#### ENTRIES SHOWN:
%%
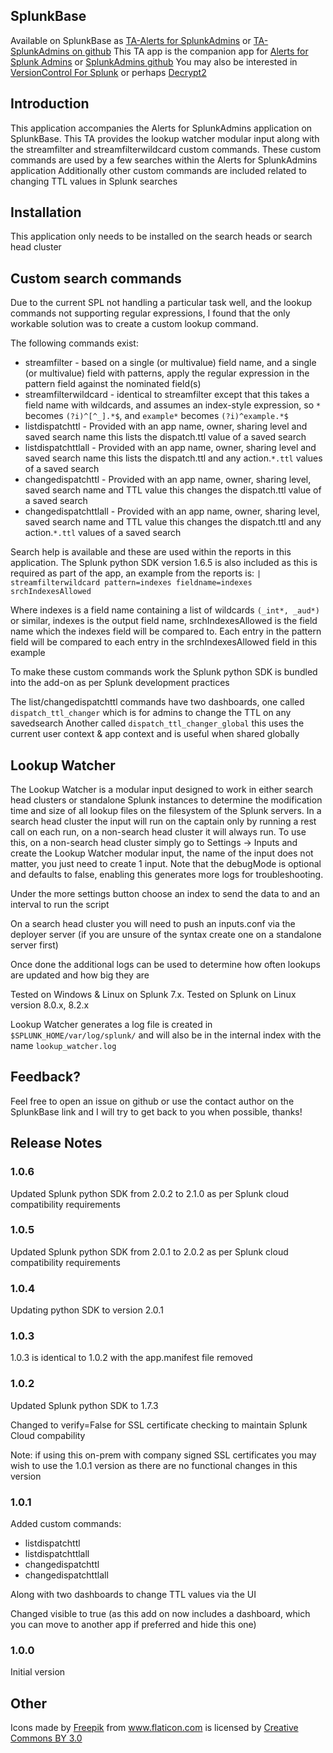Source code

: ## SplunkBase
Available on SplunkBase as [TA-Alerts for SplunkAdmins](https://splunkbase.splunk.com/app/6518/) or [TA-SplunkAdmins on github](https://github.com/gjanders/TA-SplunkAdmins)
This TA app is the companion app for [Alerts for Splunk Admins](https://splunkbase.splunk.com/app/3796/) or [SplunkAdmins github](https://github.com/gjanders/SplunkAdmins/)
You may also be interested in [VersionControl For Splunk](https://splunkbase.splunk.com/app/4355/) or perhaps [Decrypt2](https://splunkbase.splunk.com/app/5565/)

## Introduction
This application accompanies the Alerts for SplunkAdmins application on SplunkBase. 
This TA provides the lookup watcher modular input along with the streamfilter and streamfilterwildcard custom commands. These custom commands are used by a few searches within the Alerts for SplunkAdmins application
Additionally other custom commands are included related to changing TTL values in Splunk searches

## Installation
This application only needs to be installed on the search heads or search head cluster 
 
## Custom search commands
Due to the current SPL not handling a particular task well, and the lookup commands not supporting regular expressions, I found that the only workable solution was to create a custom lookup command.

The following commands exist:
- streamfilter - based on a single (or multivalue) field name, and a single (or multivalue) field with patterns, apply the regular expression in the pattern field against the nominated field(s)
- streamfilterwildcard - identical to streamfilter except that this takes a field name with wildcards, and assumes an index-style expression, so `*` becomes `(?i)^[^_].*$`, and `example*` becomes `(?i)^example.*$`
- listdispatchttl - Provided with an app name, owner, sharing level and saved search name this lists the dispatch.ttl value of a saved search
- listdispatchttlall - Provided with an app name, owner, sharing level and saved search name this lists the dispatch.ttl and any action.`*.ttl` values of a saved search
- changedispatchttl - Provided with an app name, owner, sharing level, saved search name and TTL value this changes the dispatch.ttl value of a saved search
- changedispatchttlall - Provided with an app name, owner, sharing level, saved search name and TTL value this changes the dispatch.ttl and any action.`*.ttl` values of a saved search

Search help is available and these are used within the reports in this application. The Splunk python SDK version 1.6.5 is also included as this is required as part of the app, an example from the reports is:
`| streamfilterwildcard pattern=indexes fieldname=indexes srchIndexesAllowed`

Where indexes is a field name containing a list of wildcards `(_int*, _aud*)` or similar, indexes is the output field name, srchIndexesAllowed is the field name which the indexes field will be compared to.
Each entry in the pattern field will be compared to each entry in the srchIndexesAllowed field in this example

To make these custom commands work the Splunk python SDK is bundled into the add-on as per Splunk development practices

The list/changedispatchttl commands have two dashboards, one called `dispatch_ttl_changer` which is for admins to change the TTL on any savedsearch
Another called `dispatch_ttl_changer_global` this uses the current user context & app context and is useful when shared globally 

## Lookup Watcher
The Lookup Watcher is a modular input designed to work in either search head clusters or standalone Splunk instances to determine the modification time and size of all lookup files on the filesystem of the Splunk servers.
In a search head cluster the input will run on the captain only by running a rest call on each run, on a non-search head cluster it will always run.
To use this, on a non-search head cluster simply go to Settings -> Inputs and create the Lookup Watcher modular input, the name of the input does not matter, you just need to create 1 input. 
Note that the debugMode is optional and defaults to false, enabling this generates more logs for troubleshooting.

Under the more settings button choose an index to send the data to and an interval to run the script

On a search head cluster you will need to push an inputs.conf via the deployer server (if you are unsure of the syntax create one on a standalone server first)

Once done the additional logs can be used to determine how often lookups are updated and how big they are

Tested on Windows & Linux on Splunk 7.x. Tested on Splunk on Linux version 8.0.x, 8.2.x

Lookup Watcher generates a log file is created in `$SPLUNK_HOME/var/log/splunk/` and will also be in the internal index with the name `lookup_watcher.log`

## Feedback?
Feel free to open an issue on github or use the contact author on the SplunkBase link and I will try to get back to you when possible, thanks!

## Release Notes
### 1.0.6
Updated Splunk python SDK from 2.0.2 to 2.1.0 as per Splunk cloud compatibility requirements

### 1.0.5
Updated Splunk python SDK from 2.0.1 to 2.0.2 as per Splunk cloud compatibility requirements

### 1.0.4
Updating python SDK to version 2.0.1

### 1.0.3
1.0.3 is identical to 1.0.2 with the app.manifest file removed

### 1.0.2
Updated Splunk python SDK to 1.7.3

Changed to verify=False for SSL certificate checking to maintain Splunk Cloud compability

Note: if using this on-prem with company signed SSL certificates you may wish to use the 1.0.1 version as there are no functional changes in this version

### 1.0.1
Added custom commands:
- listdispatchttl
- listdispatchttlall
- changedispatchttl
- changedispatchttlall

Along with two dashboards to change TTL values via the UI

Changed visible to true (as this add on now includes a dashboard, which you can move to another app if preferred and hide this one)

### 1.0.0
Initial version

## Other
Icons made by [Freepik](http://www.freepik.com) from www.flaticon.com is licensed by [Creative Commons BY 3.0](http://creativecommons.org/licenses/by/3.0)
%%
#### EXERCISE DETAILS:
Retype, in the same exact form, the lines of the material above from the line holding "Updated Splunk python SDK from 2.0.2" through the line holding "Changed to verify=False".

#### TASK ANSWER:
Updated Splunk python SDK from 2.0.2 to 2.1.0 as per Splunk cloud compatibility requirements

### 1.0.5
Updated Splunk python SDK from 2.0.1 to 2.0.2 as per Splunk cloud compatibility requirements

### 1.0.4
Updating python SDK to version 2.0.1

### 1.0.3
1.0.3 is identical to 1.0.2 with the app.manifest file removed

### 1.0.2
Updated Splunk python SDK to 1.7.3

Changed to verify=False for SSL certificate checking to maintain Splunk Cloud compability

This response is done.